Bad Staffelstein. Im Rahmen ihrer Arbeit im P-Seminar „Erstellen eines Marketing-Konzepts für den Obermain Marathon“, schlug die Gruppe der „Rennmäuse“ der Coburger Gymnasiasten vor, einen Kinder- und Jugendlauf zu initiieren.

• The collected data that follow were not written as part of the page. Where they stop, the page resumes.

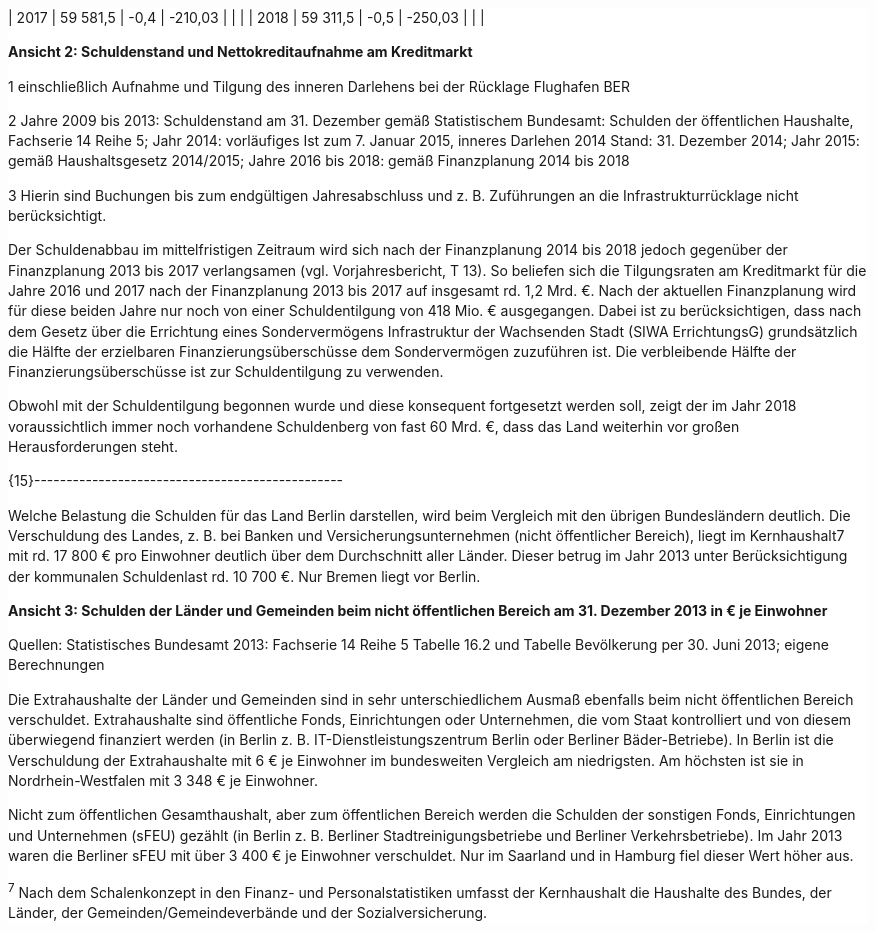 | 2017 | 59 581,5     | -0,4                                 | -210,03              |  |  |
| 2018 | 59 311,5     | -0,5                                 | -250,03              |  |  |

**Ansicht 2: Schuldenstand und Nettokreditaufnahme am Kreditmarkt**

1 einschließlich Aufnahme und Tilgung des inneren Darlehens bei der Rücklage Flughafen BER

2 Jahre 2009 bis 2013: Schuldenstand am 31. Dezember gemäß Statistischem Bundesamt: Schulden der öffentlichen Haushalte, Fachserie 14 Reihe 5; Jahr 2014: vorläufiges Ist zum 7. Januar 2015, inneres Darlehen 2014 Stand: 31. Dezember 2014; Jahr 2015: gemäß Haushaltsgesetz 2014/2015; Jahre 2016 bis 2018: gemäß Finanzplanung 2014 bis 2018

3 Hierin sind Buchungen bis zum endgültigen Jahresabschluss und z. B. Zuführungen an die Infrastrukturrücklage nicht berücksichtigt.

Der Schuldenabbau im mittelfristigen Zeitraum wird sich nach der Finanzplanung 2014 bis 2018 jedoch gegenüber der Finanzplanung 2013 bis 2017 verlangsamen (vgl. Vorjahresbericht, T 13). So beliefen sich die Tilgungsraten am Kreditmarkt für die Jahre 2016 und 2017 nach der Finanzplanung 2013 bis 2017 auf insgesamt rd. 1,2 Mrd. €. Nach der aktuellen Finanzplanung wird für diese beiden Jahre nur noch von einer Schuldentilgung von 418 Mio. € ausgegangen. Dabei ist zu berücksichtigen, dass nach dem Gesetz über die Errichtung eines Sondervermögens Infrastruktur der Wachsenden Stadt (SIWA ErrichtungsG) grundsätzlich die Hälfte der erzielbaren Finanzierungsüberschüsse dem Sondervermögen zuzuführen ist. Die verbleibende Hälfte der Finanzierungsüberschüsse ist zur Schuldentilgung zu verwenden.

Obwohl mit der Schuldentilgung begonnen wurde und diese konsequent fortgesetzt werden soll, zeigt der im Jahr 2018 voraussichtlich immer noch vorhandene Schuldenberg von fast 60 Mrd. €, dass das Land weiterhin vor großen Herausforderungen steht.

{15}------------------------------------------------

Welche Belastung die Schulden für das Land Berlin darstellen, wird beim Vergleich mit den übrigen Bundesländern deutlich. Die Verschuldung des Landes, z. B. bei Banken und Versicherungsunternehmen (nicht öffentlicher Bereich), liegt im Kernhaushalt7 mit rd. 17 800 € pro Einwohner deutlich über dem Durchschnitt aller Länder. Dieser betrug im Jahr 2013 unter Berücksichtigung der kommunalen Schuldenlast rd. 10 700 €. Nur Bremen liegt vor Berlin.

**Ansicht 3: Schulden der Länder und Gemeinden beim nicht öffentlichen Bereich am 31. Dezember 2013 in € je Einwohner**

Quellen: Statistisches Bundesamt 2013: Fachserie 14 Reihe 5 Tabelle 16.2 und Tabelle Bevölkerung per 30. Juni 2013; eigene Berechnungen

Die Extrahaushalte der Länder und Gemeinden sind in sehr unterschiedlichem Ausmaß ebenfalls beim nicht öffentlichen Bereich verschuldet. Extrahaushalte sind öffentliche Fonds, Einrichtungen oder Unternehmen, die vom Staat kontrolliert und von diesem überwiegend finanziert werden (in Berlin z. B. IT-Dienstleistungszentrum Berlin oder Berliner Bäder-Betriebe). In Berlin ist die Verschuldung der Extrahaushalte mit 6 € je Einwohner im bundesweiten Vergleich am niedrigsten. Am höchsten ist sie in Nordrhein-Westfalen mit 3 348 € je Einwohner.

Nicht zum öffentlichen Gesamthaushalt, aber zum öffentlichen Bereich werden die Schulden der sonstigen Fonds, Einrichtungen und Unternehmen (sFEU) gezählt (in Berlin z. B. Berliner Stadtreinigungsbetriebe und Berliner Verkehrsbetriebe). Im Jahr 2013 waren die Berliner sFEU mit über 3 400 € je Einwohner verschuldet. Nur im Saarland und in Hamburg fiel dieser Wert höher aus.

<sup>7</sup> Nach dem Schalenkonzept in den Finanz- und Personalstatistiken umfasst der Kernhaushalt die Haushalte des Bundes, der Länder, der Gemeinden/Gemeindeverbände und der Sozialversicherung.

Das Hauptfeld ist nach den Ergebnissen ihres Fragebogens zwischen 41 und 50 Jahren alt. Die müssten, so schlossen die künftigen Abiturienten, auch einigen Nachwuchs haben. Dem könnte man mit einem eigenen Wettbewerb den (Lauf-)Sport schmackhaft machen. Zum Beispiel mit einem Lauf im Kurpark als Vorgeschmack auf den Hauptlauf einen Tag später. Unterstützung erhielten sie von ihren Kollegen der „Laufburschen“, die vorschlugen, dafür eigens Sponsoren anzuwerben.

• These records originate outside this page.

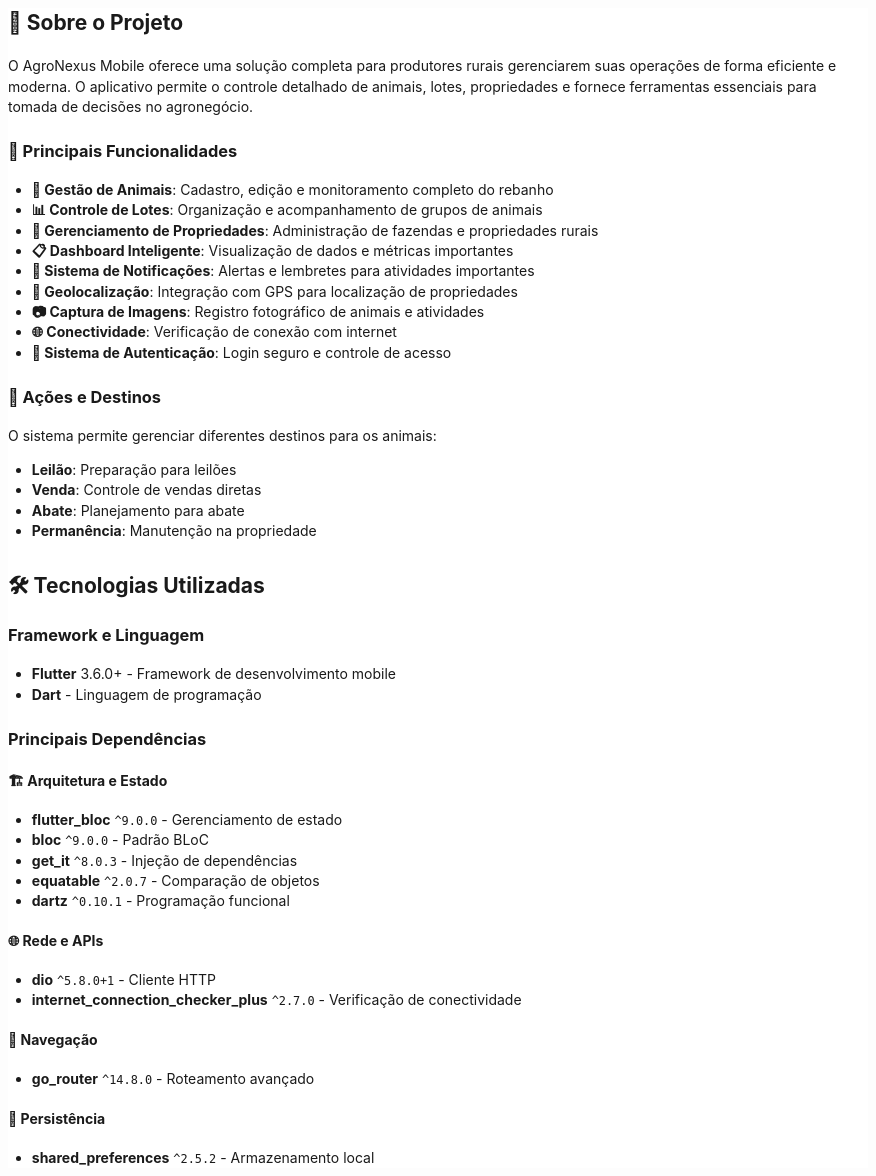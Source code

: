 ## 📱 Sobre o Projeto

O AgroNexus Mobile oferece uma solução completa para produtores rurais gerenciarem suas operações de forma eficiente e moderna. O aplicativo permite o controle detalhado de animais, lotes, propriedades e fornece ferramentas essenciais para tomada de decisões no agronegócio.

### 🎯 Principais Funcionalidades

- **🐄 Gestão de Animais**: Cadastro, edição e monitoramento completo do rebanho
- **📊 Controle de Lotes**: Organização e acompanhamento de grupos de animais
- **🏡 Gerenciamento de Propriedades**: Administração de fazendas e propriedades rurais
- **📋 Dashboard Inteligente**: Visualização de dados e métricas importantes
- **🔔 Sistema de Notificações**: Alertas e lembretes para atividades importantes
- **📍 Geolocalização**: Integração com GPS para localização de propriedades
- **📷 Captura de Imagens**: Registro fotográfico de animais e atividades
- **🌐 Conectividade**: Verificação de conexão com internet
- **👤 Sistema de Autenticação**: Login seguro e controle de acesso

### 🚀 Ações e Destinos

O sistema permite gerenciar diferentes destinos para os animais:
- **Leilão**: Preparação para leilões
- **Venda**: Controle de vendas diretas
- **Abate**: Planejamento para abate
- **Permanência**: Manutenção na propriedade

## 🛠️ Tecnologias Utilizadas

### Framework e Linguagem
- **Flutter** 3.6.0+ - Framework de desenvolvimento mobile
- **Dart** - Linguagem de programação

### Principais Dependências

#### 🏗️ Arquitetura e Estado
- **flutter_bloc** `^9.0.0` - Gerenciamento de estado
- **bloc** `^9.0.0` - Padrão BLoC
- **get_it** `^8.0.3` - Injeção de dependências
- **equatable** `^2.0.7` - Comparação de objetos
- **dartz** `^0.10.1` - Programação funcional

#### 🌐 Rede e APIs
- **dio** `^5.8.0+1` - Cliente HTTP
- **internet_connection_checker_plus** `^2.7.0` - Verificação de conectividade

#### 🧭 Navegação
- **go_router** `^14.8.0` - Roteamento avançado

#### 💾 Persistência
- **shared_preferences** `^2.5.2` - Armazenamento local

Ob das realisiert wird, wird sich zeigen. Diskutieren wollen die Organisatoren darüber auf jeden Fall. Doch Karl-Heinz Drossel meint, dass es für Kinder und Jugendliche bereits beim Altstadtlauf eigene Rennen gibt. FiPh


Infobox Obermain-Marathon:
Beschreibung: Landschaftsmarathon im malerischen Obermaintal um das historische Bad Staffelsteiner Rathaus, Vierzehnheiligen, Kloster Banz und den Staffelberg.

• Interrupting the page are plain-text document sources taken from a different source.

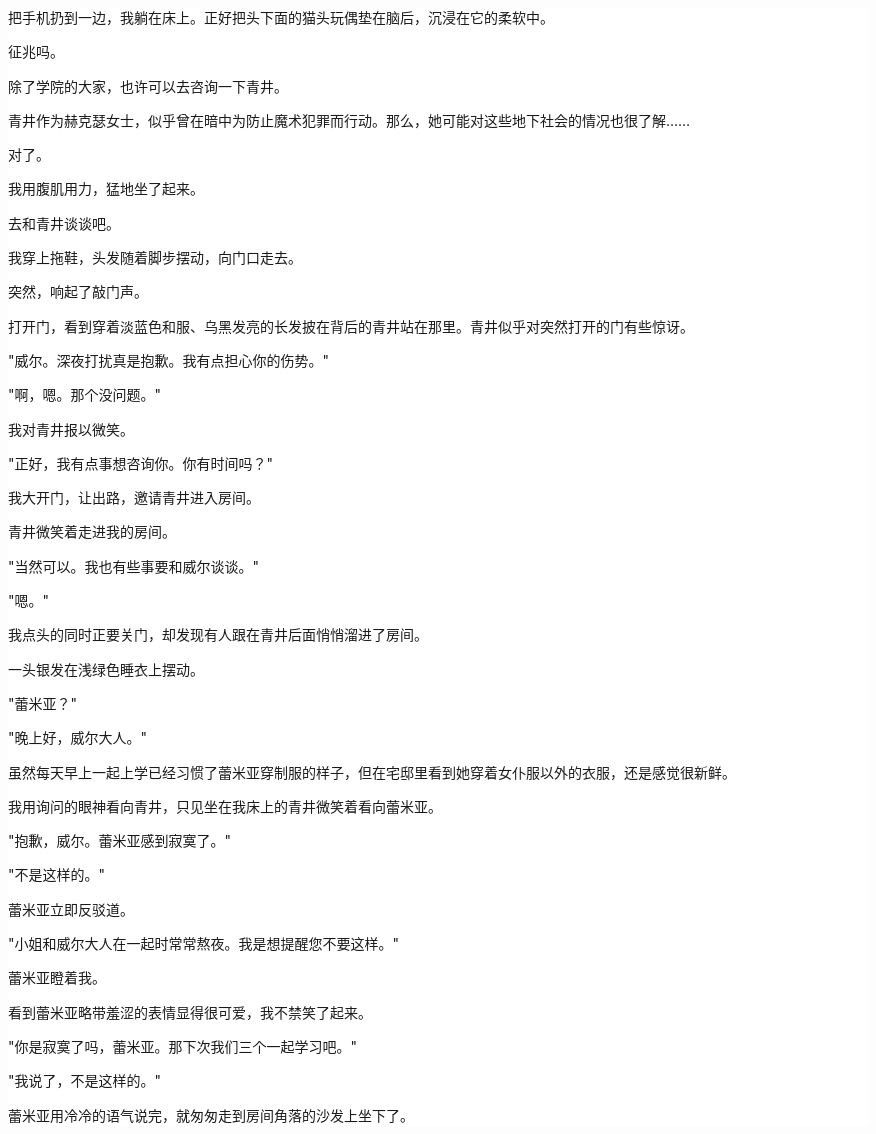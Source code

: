 把手机扔到一边，我躺在床上。正好把头下面的猫头玩偶垫在脑后，沉浸在它的柔软中。

征兆吗。

除了学院的大家，也许可以去咨询一下青井。

青井作为赫克瑟女士，似乎曾在暗中为防止魔术犯罪而行动。那么，她可能对这些地下社会的情况也很了解……

对了。

我用腹肌用力，猛地坐了起来。

去和青井谈谈吧。

我穿上拖鞋，头发随着脚步摆动，向门口走去。

突然，响起了敲门声。

打开门，看到穿着淡蓝色和服、乌黑发亮的长发披在背后的青井站在那里。青井似乎对突然打开的门有些惊讶。

"威尔。深夜打扰真是抱歉。我有点担心你的伤势。"

"啊，嗯。那个没问题。"

我对青井报以微笑。

"正好，我有点事想咨询你。你有时间吗？"

我大开门，让出路，邀请青井进入房间。

青井微笑着走进我的房间。

"当然可以。我也有些事要和威尔谈谈。"

"嗯。"

我点头的同时正要关门，却发现有人跟在青井后面悄悄溜进了房间。

一头银发在浅绿色睡衣上摆动。

"蕾米亚？"

"晚上好，威尔大人。"

虽然每天早上一起上学已经习惯了蕾米亚穿制服的样子，但在宅邸里看到她穿着女仆服以外的衣服，还是感觉很新鲜。

我用询问的眼神看向青井，只见坐在我床上的青井微笑着看向蕾米亚。

"抱歉，威尔。蕾米亚感到寂寞了。"

"不是这样的。"

蕾米亚立即反驳道。

"小姐和威尔大人在一起时常常熬夜。我是想提醒您不要这样。"

蕾米亚瞪着我。

看到蕾米亚略带羞涩的表情显得很可爱，我不禁笑了起来。

"你是寂寞了吗，蕾米亚。那下次我们三个一起学习吧。"

"我说了，不是这样的。"

蕾米亚用冷冷的语气说完，就匆匆走到房间角落的沙发上坐下了。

Disziplinen: Nordic-Walking-Halbmarathon, Nordic-Walking-Kurzstrecke, Halbmarathon und Marathon
Läufer 2010: rund 2200
Termin 2011: 10. April
Initiator: Karl-Heinz Drossel
Organisation: TSV 1860 Staffelstein e.V.
Ehrenamtliche Helfer: insgesamt rund 600, unter anderem von den Freiwilligen Feuerwehren des Umkreises, dem Bayerischen Roten Kreuz, der DLRG, der Wasserwacht und den Verkehrskadetten. Auch die Stadt Bad Staffelstein und der Landkreis Lichtenfels unterstützen.
Anmeldung und Infos: 09573/235055 und „www.obermain-marathon.de“


Bilder:
Gruppenbild:
Zwölf Schülerinnen und Schüler des Coburger Alexandrinums erarbeiteten in ihrem P-Seminar ein „Marketing-Konzept für den Obermain Marathon“ unter der Leitung von Lehrerin Diana Atzpodien (hintere Reihe, Zweite von rechts). Nicht nur die Stadt Bad Staffelstein mit Bürgermeister Jürgen Kohmann (hintere Reihe, Zweiter von links) und der Schulleiter des Alexandrinums, Herbert Brunner (hinten rechts), sondern insbesondere der TSV 1860 Staffelstein und der Leiter des Organisationskomitees der Laufveranstaltung, Karl-Heinz Drossel (hinten links), freuen sich über die Ergebnisse, Anregungen und Ideen.

Schülerinnen:
Im Rahmen ihrer Arbeit erkundeten die Coburger Gymnasiasten auch die Streckenverläufe des Obermain-Marathons. Insbesondere durch die Ergebnisse ihres Fragebogens stellten (von links) Madeleine Bauer, Lisa Bähring und Katharina Autsch fest, dass die Läufer insbesondere von der schönen Landschaft am Obermain angezogen werden.

Marathon:
Rund 2200 Läuferinnen und Läufer gingen im April dieses Jahres bei allen Läufen, die unter dem Deckmantel des „Obermain-Marathons“ stattfinden, an den Start. Die Ergebnisse des von den Coburger Gymnasiasten erarbeiteten „Marketing-Konzepts“ wollen die Verantwortlichen um Karl-Heinz Drossel in ihre Planungen einfließen lassen.